Brittney: It’s a jam-packed day for sure! For me, I’ll usually bump around between several website projects – helping our newer team members solve bugs, coordinating with developers to make sure they have what they need and planning new projects with clients.
Tatiana: Every day is different. Some days I’m building decks. Other days, I’m on calls presenting work to clients and agency partners. Some days I’m running workshops. Others, I’m heads down in research. The only real consistencies are that I’m rarely working alone. I always have a teamI collaborate with and depend on. And, I’m surrounded by folks I really like.
What is the culture like at Big Spaceship?
Andrea: Everyone talks about the importance of creating a strong culture at work. Big Spaceship is the only place I’ve ever worked that has actually done so. We all strive to trust and respect one another. We push ourselves and are encouraged to ask for help. We all want to make work thatwe are proud of and also enjoy our days in the process.
Lindsay: We are weird, nerdy, cheesy humans. We don’t take ourselves too seriously, but that is what makes us special. That feeling stems from our CEO/Founder down to the interns. We are sarcastic, but more importantly, we strive to produce amazing work in a true collaborative manner, and sometimes things get weird.

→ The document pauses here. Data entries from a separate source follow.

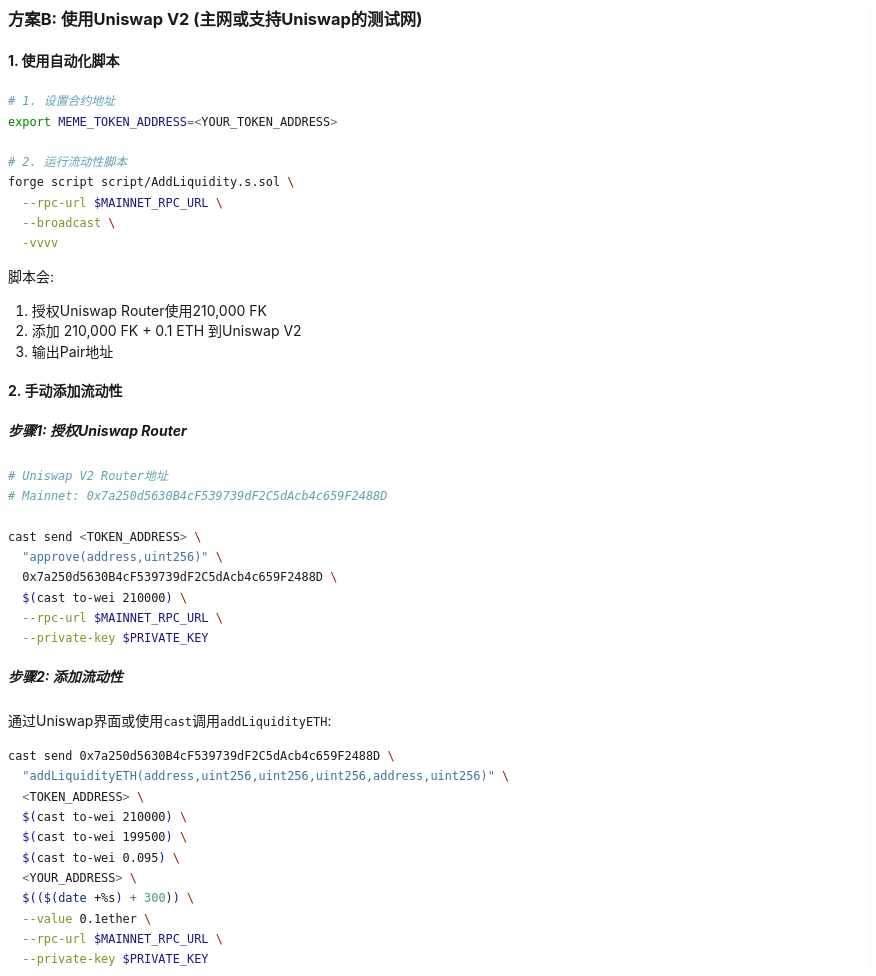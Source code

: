 
### 方案B: 使用Uniswap V2 (主网或支持Uniswap的测试网)

#### 1. 使用自动化脚本

```bash
# 1. 设置合约地址
export MEME_TOKEN_ADDRESS=<YOUR_TOKEN_ADDRESS>

# 2. 运行流动性脚本
forge script script/AddLiquidity.s.sol \
  --rpc-url $MAINNET_RPC_URL \
  --broadcast \
  -vvvv
```

脚本会:
1. 授权Uniswap Router使用210,000 FK
2. 添加 210,000 FK + 0.1 ETH 到Uniswap V2
3. 输出Pair地址

#### 2. 手动添加流动性

##### 步骤1: 授权Uniswap Router

```bash
# Uniswap V2 Router地址
# Mainnet: 0x7a250d5630B4cF539739dF2C5dAcb4c659F2488D

cast send <TOKEN_ADDRESS> \
  "approve(address,uint256)" \
  0x7a250d5630B4cF539739dF2C5dAcb4c659F2488D \
  $(cast to-wei 210000) \
  --rpc-url $MAINNET_RPC_URL \
  --private-key $PRIVATE_KEY
```

##### 步骤2: 添加流动性

通过Uniswap界面或使用`cast`调用`addLiquidityETH`:

```bash
cast send 0x7a250d5630B4cF539739dF2C5dAcb4c659F2488D \
  "addLiquidityETH(address,uint256,uint256,uint256,address,uint256)" \
  <TOKEN_ADDRESS> \
  $(cast to-wei 210000) \
  $(cast to-wei 199500) \
  $(cast to-wei 0.095) \
  <YOUR_ADDRESS> \
  $(($(date +%s) + 300)) \
  --value 0.1ether \
  --rpc-url $MAINNET_RPC_URL \
  --private-key $PRIVATE_KEY
```
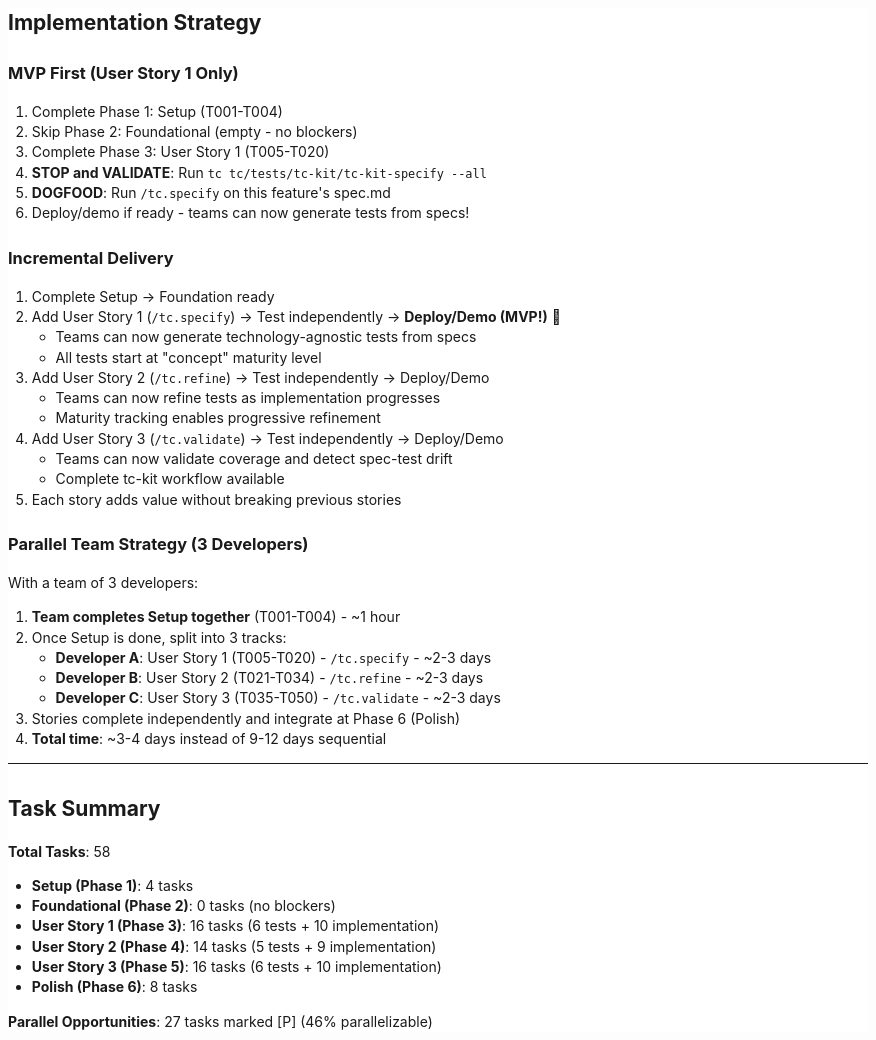 
## Implementation Strategy

### MVP First (User Story 1 Only)

1. Complete Phase 1: Setup (T001-T004)
2. Skip Phase 2: Foundational (empty - no blockers)
3. Complete Phase 3: User Story 1 (T005-T020)
4. **STOP and VALIDATE**: Run `tc tc/tests/tc-kit/tc-kit-specify --all`
5. **DOGFOOD**: Run `/tc.specify` on this feature's spec.md
6. Deploy/demo if ready - teams can now generate tests from specs!

### Incremental Delivery

1. Complete Setup → Foundation ready
2. Add User Story 1 (`/tc.specify`) → Test independently → **Deploy/Demo (MVP!)** 🎯
   - Teams can now generate technology-agnostic tests from specs
   - All tests start at "concept" maturity level
3. Add User Story 2 (`/tc.refine`) → Test independently → Deploy/Demo
   - Teams can now refine tests as implementation progresses
   - Maturity tracking enables progressive refinement
4. Add User Story 3 (`/tc.validate`) → Test independently → Deploy/Demo
   - Teams can now validate coverage and detect spec-test drift
   - Complete tc-kit workflow available
5. Each story adds value without breaking previous stories

### Parallel Team Strategy (3 Developers)

With a team of 3 developers:

1. **Team completes Setup together** (T001-T004) - ~1 hour
2. Once Setup is done, split into 3 tracks:
   - **Developer A**: User Story 1 (T005-T020) - `/tc.specify` - ~2-3 days
   - **Developer B**: User Story 2 (T021-T034) - `/tc.refine` - ~2-3 days
   - **Developer C**: User Story 3 (T035-T050) - `/tc.validate` - ~2-3 days
3. Stories complete independently and integrate at Phase 6 (Polish)
4. **Total time**: ~3-4 days instead of 9-12 days sequential

---

## Task Summary

**Total Tasks**: 58
- **Setup (Phase 1)**: 4 tasks
- **Foundational (Phase 2)**: 0 tasks (no blockers)
- **User Story 1 (Phase 3)**: 16 tasks (6 tests + 10 implementation)
- **User Story 2 (Phase 4)**: 14 tasks (5 tests + 9 implementation)
- **User Story 3 (Phase 5)**: 16 tasks (6 tests + 10 implementation)
- **Polish (Phase 6)**: 8 tasks

**Parallel Opportunities**: 27 tasks marked [P] (46% parallelizable)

Brittney: The culture at BSS has evolved as we’ve grown. Now it’s more about pushing ourselves to be better. For the tech team, for instance, this means advancing our techniques for deployment and QA. For our project teams, we are investing in training and upgrading our client presentations. As a whole, a lot of us really enjoy packing into vans and running races, of course followed up by plenty of beer.
Tatiana: It’s a living, breathing entity, shaped by each individual in the crew. It’s equal parts ridiculous and ambitious. At one moment you can experience a silly tradition like getting a ping pong ball thrown at your desk, and then in the next moment have an enlightening, mind-blowing conversation about a complex business challenge. The secret is that everyone owns and is responsible for the culture.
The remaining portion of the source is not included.